(b) \(\frac{1}{462}\)

Let S be the sample space. 

Then, n(S) = Number of ways in which 6 boys and 6 girls can sit in a row = 12! 

Let E : Event of 6 girls and 6 boys sitting alternately. 

Then, the 6 girls and 6 boys can be arranged in alternate position in two ways. 

Ist way : We start with a boy. Then the arrangement is : B G    B G    B G    B G    B G    B G 

∴ Number of ways of arranging 6 boys in 6 places = 6! 

Number of ways of arranging 6 girls in 6 places = 6! 

∴ Number of ways of arranging 6 boys and 6 girls in alternate places = 6! × 6! 

Similarly, 

IInd way : Here we start with a girl.
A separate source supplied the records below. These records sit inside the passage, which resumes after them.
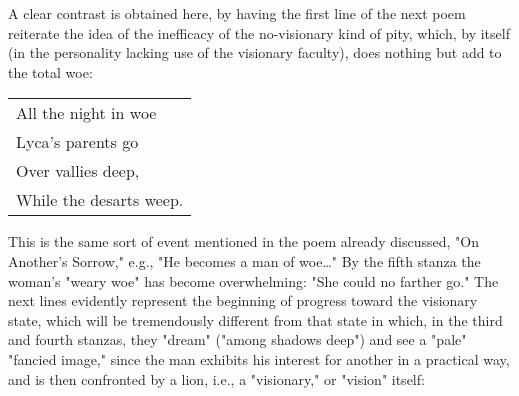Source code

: A clear contrast is obtained here, by having the first line of the next poem reiterate the idea of the inefficacy of the 
no-visionary kind of pity, which, by itself (in the personality lacking use of the visionary faculty), does nothing but add to the total woe:\par
\begin{center}
	\begin{tabular}{l}
		All the night in woe \\
		Lyca's parents go    \\
		Over vallies deep,   \\
		While the desarts weep.
	\end{tabular}
\end{center}
\hspace*{5mm}This is the same sort of event mentioned in the poem already discussed, "On Another's Sorrow," e.g., "He becomes
a man of woe\dots" By the fifth stanza the woman's "weary woe" has become overwhelming: "She could no farther go."
The next lines evidently represent the beginning of progress toward the visionary state, which will be tremendously different from
that state in which, in the third and fourth stanzas, they "dream" ("among shadows deep") and see a "pale" "fancied image," since
the man exhibits his interest for another in a practical way, and is then confronted by a lion, i.e., a "visionary," or "vision" itself:\par

\newpage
Then the arrangement is G B  G B    G B     G B     G B    G B 

∴ Number of ways of arranging 6 boys and 6 girls alternately this way 

= 6! × 6!

∴ n(E) = 6! × 6! + 6! × 6! 

= 2 × 6! × 6!

∴ n(E) = \(\frac{n(E)}{n(S)}\) = \(\frac{2\times6!\times6!}{12!}\)

= \(\frac{2\times6\times5\times4\times3\times2\times1}{12\times11\times10\times9\times8\times7}\) = \(\frac{1}{462}\).